» **WORK TO COMPLETE**: Go through the records below line by line, counting those that contain the word "subsubsection"; answer with the count only.

» **RECORDS FOR THIS TASK**:
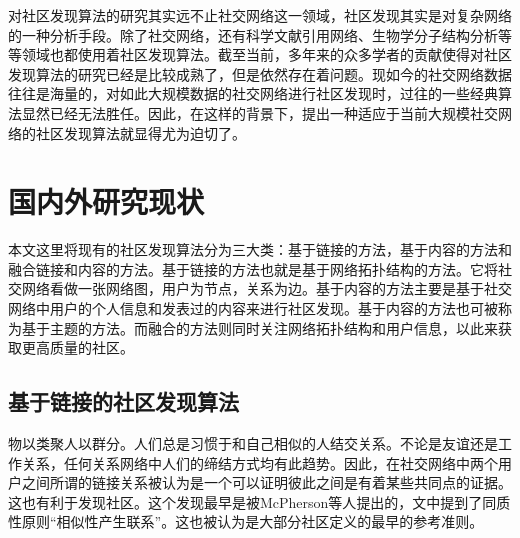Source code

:对社区发现算法的研究其实远不止社交网络这一领域，社区发现其实是对复杂网络的一种分析手段。除了社交网络，还有科学文献引用网络、生物学分子结构分析等等领域也都使用着社区发现算法。截至当前，多年来的众多学者的贡献使得对社区发现算法的研究已经是比较成熟了，但是依然存在着问题。现如今的社交网络数据往往是海量的，对如此大规模数据的社交网络进行社区发现时，过往的一些经典算法显然已经无法胜任。因此，在这样的背景下，提出一种适应于当前大规模社交网络的社区发现算法就显得尤为迫切了。

\section{国内外研究现状}

本文这里将现有的社区发现算法分为三大类：基于链接的方法，基于内容的方法和融合链接和内容的方法。基于链接的方法也就是基于网络拓扑结构的方法。它将社交网络看做一张网络图，用户为节点，关系为边。基于内容的方法主要是基于社交网络中用户的个人信息和发表过的内容来进行社区发现。基于内容的方法也可被称为基于主题的方法。而融合的方法则同时关注网络拓扑结构和用户信息，以此来获取更高质量的社区。

\subsection{基于链接的社区发现算法}

物以类聚人以群分。人们总是习惯于和自己相似的人结交关系。不论是友谊还是工作关系，任何关系网络中人们的缔结方式均有此趋势。因此，在社交网络中两个用户之间所谓的链接关系被认为是一个可以证明彼此之间是有着某些共同点的证据。这也有利于发现社区。这个发现最早是被McPherson等人\cite{Mcpherson2001Birds}提出的，文中提到了同质性原则“相似性产生联系”。这也被认为是大部分社区定义的最早的参考准则。

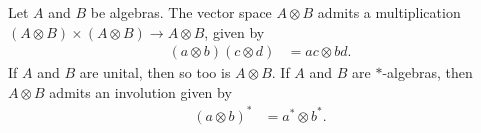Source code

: \begin{proposition}\label{prop:tensor_product_algebras}
  Let $A$ and $B$ be algebras. The vector space $A\otimes B$ admits a multiplication $\left( A\otimes B \right)\times \left( A\otimes B \right)\rightarrow A\otimes B$, given by
  \begin{align*}
    \left( a\otimes b \right)\left( c\otimes d \right) &= ac\otimes bd.
  \end{align*}
  If $A$ and $B$ are unital, then so too is $A\otimes B$. If $A$ and $B$ are $\ast$-algebras, then $A\otimes B$ admits an involution given by
  \begin{align*}
    \left( a\otimes b \right)^{\ast} &= a^{\ast}\otimes b^{\ast}.
  \end{align*}
\end{proposition}
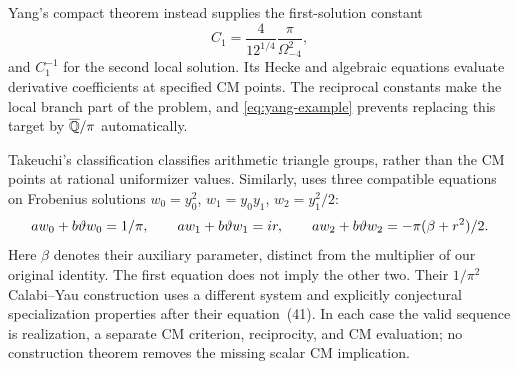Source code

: Yang's compact theorem instead supplies the first-solution constant
\[
 C_1=\frac4{12^{1/4}}\frac{\pi}{\Omega_{-4}^2},
\]
and $C_1^{-1}$ for the second local solution. Its Hecke and algebraic
equations evaluate derivative coefficients at specified CM points.
The reciprocal constants make the local branch part of the problem,
and \eqref{eq:yang-example} prevents replacing this target by
$\Qbar/\pi$ automatically.

Takeuchi's classification \cite{Takeuchi} classifies arithmetic triangle
groups, rather than the CM points at rational uniformizer values.
Similarly, \cite[Theorem~2.2]{AG} uses three compatible equations
on Frobenius solutions $w_0=y_0^2$, $w_1=y_0y_1$, $w_2=y_1^2/2$:
\[
 aw_0+b\thetaop w_0=1/\pi,\qquad
 aw_1+b\thetaop w_1=ir,\qquad
 aw_2+b\thetaop w_2=-\pi(\beta+r^2)/2.
\]
Here $\beta$ denotes their auxiliary parameter, distinct from the
multiplier of our original identity. The first equation does not
imply the other two. Their $1/\pi^2$ Calabi--Yau construction uses
a different system and explicitly conjectural specialization
properties after their equation~(41). In each case the valid
sequence is realization, a separate CM criterion, reciprocity, and
CM evaluation; no construction theorem removes the missing scalar
CM implication.

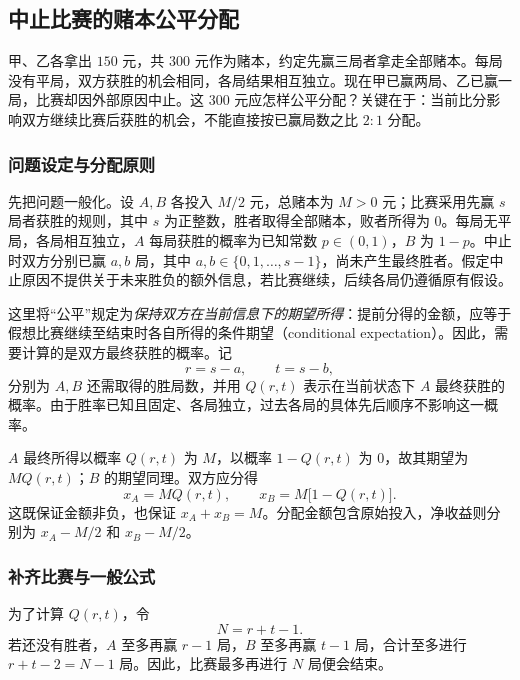 \documentclass[UTF8,12pt,a4paper,fontset=fandol]{ctexbook}
\begin{document}
\subsection{中止比赛的赌本公平分配}
\label{subsec:points-fair-allocation}

甲、乙各拿出 $150$ 元，共 $300$ 元作为赌本，约定先赢三局者拿走全部赌本。每局没有平局，双方获胜的机会相同，各局结果相互独立。现在甲已赢两局、乙已赢一局，比赛却因外部原因中止。这 $300$ 元应怎样公平分配？关键在于：当前比分影响双方继续比赛后获胜的机会，不能直接按已赢局数之比 $2:1$ 分配。

\subsubsection{问题设定与分配原则}
\label{subsubsec:points-problem}

先把问题一般化。设 $A,B$ 各投入 $M/2$ 元，总赌本为 $M>0$ 元；比赛采用先赢 $s$ 局者获胜的规则，其中 $s$ 为正整数，胜者取得全部赌本，败者所得为 $0$。每局无平局，各局相互独立，$A$ 每局获胜的概率为已知常数 $p\in(0,1)$，$B$ 为 $1-p$。中止时双方分别已赢 $a,b$ 局，其中 $a,b\in\{0,1,\ldots,s-1\}$，尚未产生最终胜者。假定中止原因不提供关于未来胜负的额外信息，若比赛继续，后续各局仍遵循原有假设。

这里将“公平”规定为\emph{保持双方在当前信息下的期望所得}：提前分得的金额，应等于假想比赛继续至结束时各自所得的条件期望（conditional expectation）。因此，需要计算的是双方最终获胜的概率。记
\begin{equation}
  r=s-a,\qquad t=s-b,
  \label{eq:points-remaining}
\end{equation}
分别为 $A,B$ 还需取得的胜局数，并用 $Q(r,t)$ 表示在当前状态下 $A$ 最终获胜的概率。由于胜率已知且固定、各局独立，过去各局的具体先后顺序不影响这一概率。

$A$ 最终所得以概率 $Q(r,t)$ 为 $M$，以概率 $1-Q(r,t)$ 为 $0$，故其期望为 $M Q(r,t)$；$B$ 的期望同理。双方应分得
\begin{equation}
  x_A=M Q(r,t),\qquad x_B=M\bigl[1-Q(r,t)\bigr].
  \label{eq:points-allocation}
\end{equation}
这既保证金额非负，也保证 $x_A+x_B=M$。分配金额包含原始投入，净收益则分别为 $x_A-M/2$ 和 $x_B-M/2$。

\subsubsection{补齐比赛与一般公式}
\label{subsubsec:points-binomial}

为了计算 $Q(r,t)$，令
\begin{equation}
  N=r+t-1.
  \label{eq:points-horizon}
\end{equation}
若还没有胜者，$A$ 至多再赢 $r-1$ 局，$B$ 至多再赢 $t-1$ 局，合计至多进行 $r+t-2=N-1$ 局。因此，比赛最多再进行 $N$ 局便会结束。
\end{document}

» **WRITTEN ANSWER**: 2